How do sociologists study society?

A group of four young adults engaged in a lively conversation outside a university building, with students walking in the background.

Sociology begins with one huge question: how do societies shape the way people think, behave and experience life?

At first, this might sound simple. We all live in society, so surely we already understand it. But sociology asks us to look again. It asks why some patterns keep appearing: why some groups achieve more in education, why some people are more likely to experience poverty, why gender expectations still affect everyday life, why crime is not evenly distributed, and why people often follow rules without even noticing them.

For Cambridge OCR A level Sociology, this question links closely to research methods and researching social inequalities. OCR expects students to understand the relationship between theory and methods, the main stages of the research process, and the methods used in sociological research, including questionnaires, interviews, observations, statistical data, content analysis, ethnography and mixed methods.

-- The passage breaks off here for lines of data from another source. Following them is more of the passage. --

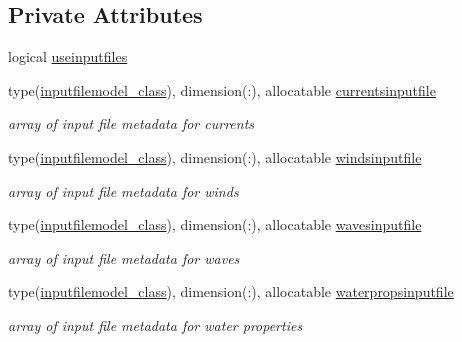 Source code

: \subsection*{Private Attributes}
\begin{DoxyCompactItemize}
\item 
logical \mbox{\hyperlink{structsimulationinputstreamer__mod_1_1input__streamer__class_ae5370d8623318a5fc15db31e99cfd148}{useinputfiles}}
\item 
type(\mbox{\hyperlink{structsimulationinputstreamer__mod_1_1inputfilemodel__class}{inputfilemodel\+\_\+class}}), dimension(\+:), allocatable \mbox{\hyperlink{structsimulationinputstreamer__mod_1_1input__streamer__class_aa12635920288984ada44e425ea05bf10}{currentsinputfile}}
\begin{DoxyCompactList}\small\item\em array of input file metadata for currents \end{DoxyCompactList}\item 
type(\mbox{\hyperlink{structsimulationinputstreamer__mod_1_1inputfilemodel__class}{inputfilemodel\+\_\+class}}), dimension(\+:), allocatable \mbox{\hyperlink{structsimulationinputstreamer__mod_1_1input__streamer__class_aff314be52a74d7bfb4db1e3b56c8b539}{windsinputfile}}
\begin{DoxyCompactList}\small\item\em array of input file metadata for winds \end{DoxyCompactList}\item 
type(\mbox{\hyperlink{structsimulationinputstreamer__mod_1_1inputfilemodel__class}{inputfilemodel\+\_\+class}}), dimension(\+:), allocatable \mbox{\hyperlink{structsimulationinputstreamer__mod_1_1input__streamer__class_afaf4ae68e00fdca31e5c59dadd94e05d}{wavesinputfile}}
\begin{DoxyCompactList}\small\item\em array of input file metadata for waves \end{DoxyCompactList}\item 
type(\mbox{\hyperlink{structsimulationinputstreamer__mod_1_1inputfilemodel__class}{inputfilemodel\+\_\+class}}), dimension(\+:), allocatable \mbox{\hyperlink{structsimulationinputstreamer__mod_1_1input__streamer__class_aa11930d0892a06d4d824cac8da9b4026}{waterpropsinputfile}}
\begin{DoxyCompactList}\small\item\em array of input file metadata for water properties \end{DoxyCompactList}\item 

\end{DoxyCompactItemize}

Sociology is not just “common sense”

A key starting point is that sociology challenges common-sense explanations.

Common sense might say:

“People succeed because they work hard.”

Sociology asks:

“Does everyone have the same chances to succeed? How might social class, gender, ethnicity, age, education, family background, media representation or discrimination affect life chances?”

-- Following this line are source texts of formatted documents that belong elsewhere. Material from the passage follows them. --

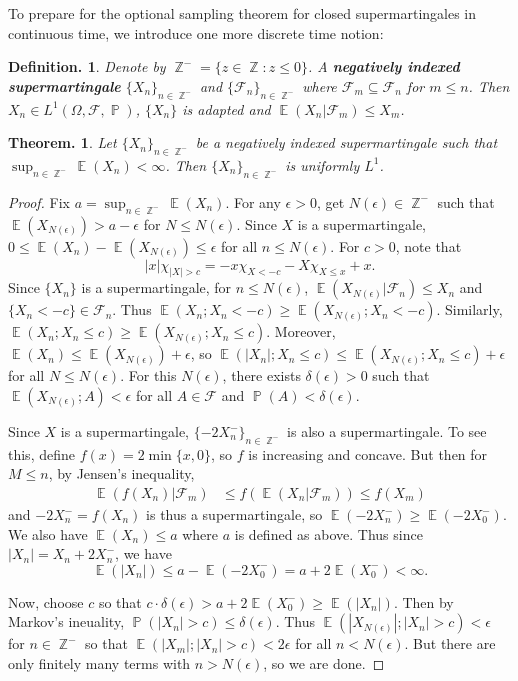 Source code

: \documentclass[11pt, a4paper]{memoir}
\DeclareMathOperator{\Z}{{\mathbb{Z}}}
\theoremstyle{change}
\newtheorem{theorem}{Theorem.}[section]
\theoremstyle{plain}
\theoremstyle{nonumberplain}
\newtheorem{definition}{Definition.}
\newtheorem{proof}{Proof}
\DeclareMathOperator{\pr}{{\mathbb{P}}}
\DeclareMathOperator{\E}{{\mathbb{E}}}
\newcommand{\defn}[1]{{\boldmath\bfseries #1}}
\numberwithin{equation}{section}
\begin{document}
To prepare for the optional sampling theorem for closed supermartingales in continuous time, we introduce one more discrete time notion:
\begin{definition}
    Denote by $\Z^-=\{z\in\Z:z\leq 0\}$.
    A \defn{negatively indexed supermartingale} $\{X_n\}_{n\in\Z^-}$ and $\{\mathcal{F}_n\}_{n\in\Z^-}$ where $\mathcal{F}_m\subseteq\mathcal{F}_n$ for $m\leq n$.
    Then $X_n\in L^1(\Omega,\mathcal{F},\pr)$, $\{X_n\}$ is adapted and $\E(X_n|\mathcal{F}_m)\leq X_m$.
\end{definition}
\begin{theorem}
    Let $\{X_n\}_{n\in\Z^-}$ be a negatively indexed supermartingale such that $\sup_{n\in\Z^-}\E(X_n)<\infty$.
    Then $\{X_n\}_{n\in\Z^-}$ is uniformly $L^1$.
\end{theorem}
\begin{proof}
    Fix $a=\sup_{n\in\Z^-}\E(X_n)$.
    For any $\epsilon>0$, get $N(\epsilon)\in\Z^-$ such that $\E(X_{N(\epsilon)})>a-\epsilon$ for $N\leq N(\epsilon)$.
    Since $X$ is a supermartingale, $0\leq\E(X_n)-\E(X_{N(\epsilon)})\leq\epsilon$ for all $n\leq N(\epsilon)$.
    For $c>0$, note that
    \begin{equation*}
        |x|\chi_{|X|>c}=-x\chi_{X<-c}-X\chi_{X\leq x}+x.
    \end{equation*}
    Since $\{X_n\}$ is a supermartingale, for $n\leq N(\epsilon)$, $\E(X_{N(\epsilon)}|\mathcal{F}_n)\leq X_n$ and $\{X_n<-c\}\in\mathcal{F}_n$.
    Thus $\E(X_n;X_n<-c)\geq\E(X_{N(\epsilon)};X_n<-c)$.
    Similarly, $\E(X_n;X_n\leq c)\geq\E(X_{N(\epsilon)};X_n\leq c)$.
    Moreover, $\E(X_n)\leq\E(X_{N(\epsilon)})+\epsilon$, so $\E(|X_n|;X_n\leq c)\leq\E(X_{N(\epsilon)};X_n\leq c)+\epsilon$ for all $N\leq N(\epsilon)$.
    For this $N(\epsilon)$, there exists $\delta(\epsilon)>0$ such that $\E(X_{N(\epsilon)};A)<\epsilon$ for all $A\in\mathcal{F}$ and $\pr(A)<\delta(\epsilon)$.

    Since $X$ is a supermartingale, $\{-2X_n^-\}_{n\in\Z^-}$ is also a supermartingale.
    To see this, define $f(x)=2\min\{x,0\}$, so $f$ is increasing and concave.
    But then for $M\leq n$, by Jensen's inequality,
    \begin{align*}
        \E(f(X_n)|\mathcal{F}_m) &\leq f(\E(X_n|\mathcal{F}_m))\leq f(X_m)
    \end{align*}
    and $-2X_n^-=f(X_n)$ is thus a supermartingale, so $\E(-2X_n^-)\geq\E(-2X_0^-)$.
    We also have $\E(X_n)\leq a$ where $a$ is defined as above.
    Thus since $|X_n|=X_n+2X_n^-$, we have
    \begin{equation*}
        \E(|X_n|)\leq a-\E(-2X_0^-)=a+2\E(X_0^-)<\infty.
    \end{equation*}

    Now, choose $c$ so that $c\cdot\delta(\epsilon)>a+2\E(X_0^-)\geq\E(|X_n|)$.
    Then by Markov's ineuality, $\pr(|X_n|>c)\leq\delta(\epsilon)$.
    Thus $\E(|X_{N(\epsilon)}|;|X_n|>c)<\epsilon$ for $n\in\Z^-$ so that $\E(|X_m|;|X_n|>c)<2\epsilon$ for all $n<N(\epsilon)$.
    But there are only finitely many terms with $n>N(\epsilon)$, so we are done.
\end{proof}
\end{document}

This is what makes sociology powerful. It looks beyond individual choices and asks how social structures shape people’s opportunities.

A student might choose their A levels, apply for a job or join a friendship group, but those choices are never made in a vacuum. They are shaped by family, school, peer groups, media, culture, social class, gender norms, ethnicity, religion, age and wider economic conditions.


What do sociologists study?

Sociologists study patterns in social life. These might include:

  • how children learn norms and values through socialisation
  • how identities are shaped by class, gender, ethnicity and age
  • how families, education, religion, media and work influence people’s lives
  • how inequality affects life chances
  • how crime and deviance are defined and controlled
  • how digital media and globalisation are changing society

The key point is that sociologists are interested in patterns, meanings and power.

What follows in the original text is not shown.